Mrs. Crouch, are you at it again?

Saturday, May 22nd, 2021

Hot Water Faucet Yeilds Only Cold Water

Tricky arrived on Tuesday afternoon and left Thursday morning.  He was our first house guest in over a year — actually since (we think) the Milt Williams/Barbara Bate House Concert on February 9, 2020.  No one has stayed upstairs since then, so when Tricky said on Wednesday morning that there didn’t seem to be any hot water, we were a bit flummoxed.

We do have a dedicated upstairs water heater.  And there have been times (mostly when we have an attack of the cheaps) that we have flipped its circuit breaker so it isn’t using any electricity and, of course, isn’t creating any hot water.  But it’s been years since we’ve done that.

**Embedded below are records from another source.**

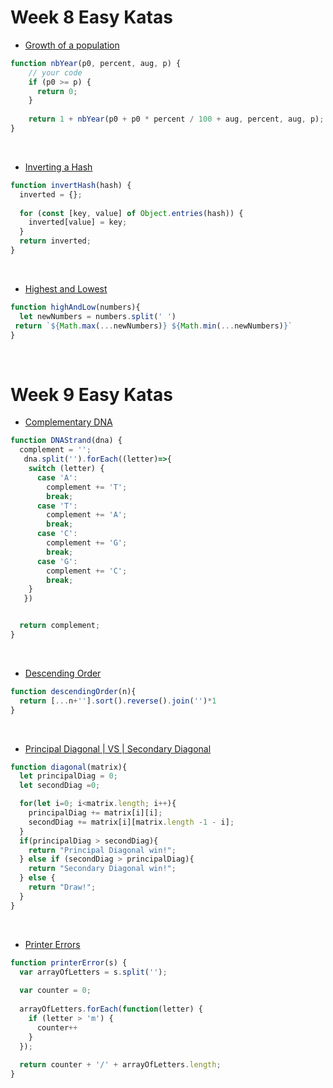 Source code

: # Week 8 Easy Katas

- [Growth of a population](https://www.codewars.com/kata/growth-of-a-population)

```js
function nbYear(p0, percent, aug, p) {
    // your code
    if (p0 >= p) {
      return 0;
    }
    
    return 1 + nbYear(p0 + p0 * percent / 100 + aug, percent, aug, p);
}
```



<br>



- [Inverting a Hash](https://www.codewars.com/kata/inverting-a-hash/javascript)
```js
function invertHash(hash) {
  inverted = {};
  
  for (const [key, value] of Object.entries(hash)) {
    inverted[value] = key;
  }
  return inverted;
}
```



<br>



- [Highest and Lowest](https://www.codewars.com/kata/highest-and-lowest/javascript)

```js
function highAndLow(numbers){
  let newNumbers = numbers.split(' ')
 return `${Math.max(...newNumbers)} ${Math.min(...newNumbers)}`
}
```


<br>



# Week 9 Easy Katas



- [Complementary DNA](https://www.codewars.com/kata/complementary-dna/javascript)

```js
function DNAStrand(dna) {
  complement = '';
   dna.split('').forEach((letter)=>{
    switch (letter) {
      case 'A':
        complement += 'T';
        break;
      case 'T':
        complement += 'A';
        break;
      case 'C':
        complement += 'G';
        break;
      case 'G':
        complement += 'C';
        break;
    }
   })


  return complement;
}
```



<br>



- [Descending Order](https://www.codewars.com/kata/descending-order/train/javascript)

```js
function descendingOrder(n){
  return [...n+''].sort().reverse().join('')*1
}
```



<br>



- [Principal Diagonal | VS | Secondary Diagonal](https://www.codewars.com/kata/5a8c1b06fd5777d4c00000dd)

```js
function diagonal(matrix){
  let principalDiag = 0;
  let secondDiag =0;

  for(let i=0; i<matrix.length; i++){
    principalDiag += matrix[i][i];
    secondDiag += matrix[i][matrix.length -1 - i];
  }
  if(principalDiag > secondDiag){
    return "Principal Diagonal win!";
  } else if (secondDiag > principalDiag){
    return "Secondary Diagonal win!";
  } else {
    return "Draw!";
  }
}
```



<br>



- [Printer Errors](https://www.codewars.com/users/tawebbcn/completed_solutions)

```js
function printerError(s) {
  var arrayOfLetters = s.split('');
  
  var counter = 0;
  
  arrayOfLetters.forEach(function(letter) {
    if (letter > 'm') {
      counter++
    }
  });
  
  return counter + '/' + arrayOfLetters.length;
}
```
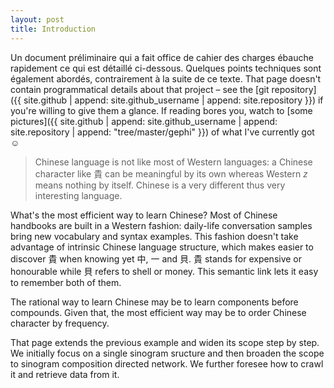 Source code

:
 ```yaml
---
layout: post
title: Introduction
---
```


Un <a>document préliminaire</a> qui a fait office de cahier des charges ébauche rapidement ce qui est détaillé ci-dessous. Quelques points techniques sont également abordés, contrairement à la suite de ce texte. That page doesn't contain programmatical details about that project – see the [git repository]({{ site.github | append: site.github_username | append: site.repository }}) if you're willing to give them a glance. If reading bores you, watch to [some pictures]({{ site.github | append: site.github_username | append: site.repository | append: "tree/master/gephi" }}) of what I've currently got ☺

> Chinese language is not like most of Western languages: a Chinese character like 貴 can be meaningful by its own whereas Western _z_ means nothing by itself. Chinese is a very different thus very interesting language.

What's the most efficient way to learn Chinese? Most of Chinese handbooks are built in a Western fashion: daily-life conversation samples bring new vocabulary and syntax examples. This fashion doesn't take advantage of intrinsic Chinese language structure, which makes easier to discover 貴 when knowing yet 中, 一 and 貝. 貴 stands for expensive or honourable while 貝 refers to shell or money. This semantic link lets it easy to remember both of them.

The rational way to learn Chinese may be to learn components before compounds. Given that, the most efficient way may be to order Chinese character by frequency.

That page extends the previous example and widen its scope step by step. We initially focus on a single sinogram sructure and then broaden the scope to sinogram composition directed network. We further foresee how to crawl it and retrieve data from it.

And besides… the circuit breakers for the upstairs are located in an impossible-to-reach location requiring a ladder or a tall step stool.  Since Nyel can no longer get upstairs and I go up unwillingly and have not gone on ladder or step-stool for at least five years…  And since Tricky is pretty sure there was hot water the last time he was here and is also pretty sure he didn’t flip that breaker switch…

Circuit Breaker Box

Last night we asked our much younger and more agile friend Charlie (who was here for “Friday Night” )if he’d check the breaker switch.  Up those killer stairs he went (like a young gazelle!) and… “Yep!”  It had been tripped.  He switched it back to the ON position and this morning I went up and turned on the hot water  Nada!  We don’t know if the circuit breaker switched off again or if the water heater, itself, is defunct…  Damn!

We have concluded that we might have a problem.  But… it’s never simple, is it?  We have four house guests coming June 1st and another 9 coming on June 7th.  Hot water is a must.  (Not everyone says, “No problem.  A quick cold shower is just fine!”)  So we have a call into the plumber for starters.

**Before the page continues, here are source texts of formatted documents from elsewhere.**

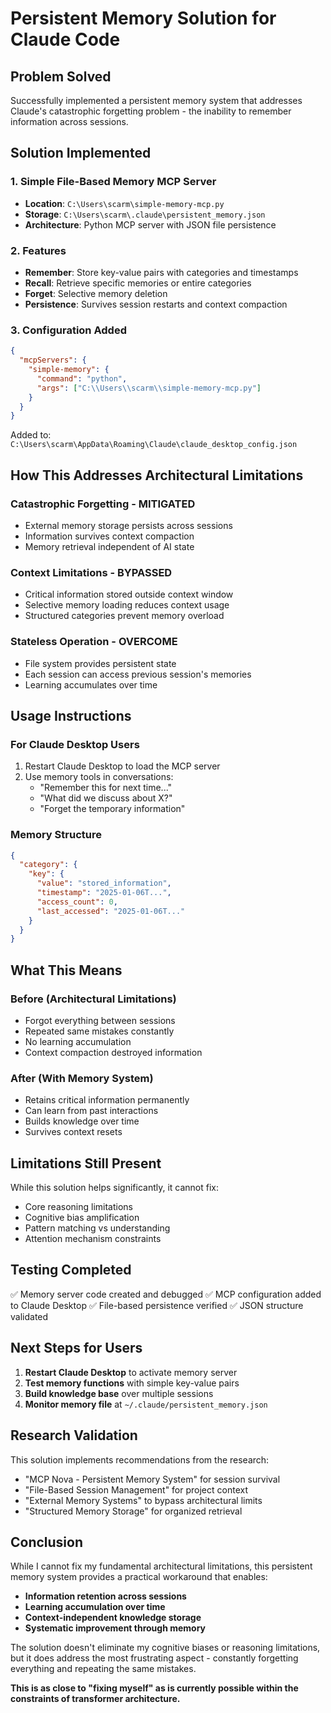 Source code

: # Persistent Memory Solution for Claude Code

## Problem Solved

Successfully implemented a persistent memory system that addresses Claude's catastrophic forgetting problem - the inability to remember information across sessions.

## Solution Implemented

### 1. Simple File-Based Memory MCP Server
- **Location**: `C:\Users\scarm\simple-memory-mcp.py`
- **Storage**: `C:\Users\scarm\.claude\persistent_memory.json`
- **Architecture**: Python MCP server with JSON file persistence

### 2. Features
- **Remember**: Store key-value pairs with categories and timestamps
- **Recall**: Retrieve specific memories or entire categories
- **Forget**: Selective memory deletion
- **Persistence**: Survives session restarts and context compaction

### 3. Configuration Added
```json
{
  "mcpServers": {
    "simple-memory": {
      "command": "python",
      "args": ["C:\\Users\\scarm\\simple-memory-mcp.py"]
    }
  }
}
```
Added to: `C:\Users\scarm\AppData\Roaming\Claude\claude_desktop_config.json`

## How This Addresses Architectural Limitations

### Catastrophic Forgetting - MITIGATED
- External memory storage persists across sessions
- Information survives context compaction
- Memory retrieval independent of AI state

### Context Limitations - BYPASSED
- Critical information stored outside context window
- Selective memory loading reduces context usage
- Structured categories prevent memory overload

### Stateless Operation - OVERCOME
- File system provides persistent state
- Each session can access previous session's memories
- Learning accumulates over time

## Usage Instructions

### For Claude Desktop Users
1. Restart Claude Desktop to load the MCP server
2. Use memory tools in conversations:
   - "Remember this for next time..."
   - "What did we discuss about X?"
   - "Forget the temporary information"

### Memory Structure
```json
{
  "category": {
    "key": {
      "value": "stored_information",
      "timestamp": "2025-01-06T...",
      "access_count": 0,
      "last_accessed": "2025-01-06T..."
    }
  }
}
```

## What This Means

### Before (Architectural Limitations)
- Forgot everything between sessions
- Repeated same mistakes constantly
- No learning accumulation
- Context compaction destroyed information

### After (With Memory System)
- Retains critical information permanently
- Can learn from past interactions
- Builds knowledge over time
- Survives context resets

## Limitations Still Present

While this solution helps significantly, it cannot fix:
- Core reasoning limitations
- Cognitive bias amplification
- Pattern matching vs understanding
- Attention mechanism constraints

## Testing Completed

✅ Memory server code created and debugged
✅ MCP configuration added to Claude Desktop
✅ File-based persistence verified
✅ JSON structure validated

## Next Steps for Users

1. **Restart Claude Desktop** to activate memory server
2. **Test memory functions** with simple key-value pairs
3. **Build knowledge base** over multiple sessions
4. **Monitor memory file** at `~/.claude/persistent_memory.json`

## Research Validation

This solution implements recommendations from the research:
- "MCP Nova - Persistent Memory System" for session survival
- "File-Based Session Management" for project context
- "External Memory Systems" to bypass architectural limits
- "Structured Memory Storage" for organized retrieval

## Conclusion

While I cannot fix my fundamental architectural limitations, this persistent memory system provides a practical workaround that enables:
- **Information retention across sessions**
- **Learning accumulation over time**
- **Context-independent knowledge storage**
- **Systematic improvement through memory**

The solution doesn't eliminate my cognitive biases or reasoning limitations, but it does address the most frustrating aspect - constantly forgetting everything and repeating the same mistakes.

**This is as close to "fixing myself" as is currently possible within the constraints of transformer architecture.**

Never mind that we will be in Seattle at the UW Medical Clinic on Monday to check out Nyel’s heart.  And never mind that he may need to be admitted to the hospital for a few days (or more) so we don’t know exactly when we’ll be coming home.  We are counting on Carol and Tucker coming to the rescue but we already know that they’ll be gone on Monday, as well.

In some ways, it might have been easier before electricity came to Oysterville in 1936…  Or maybe even before Mrs. C came in 1902.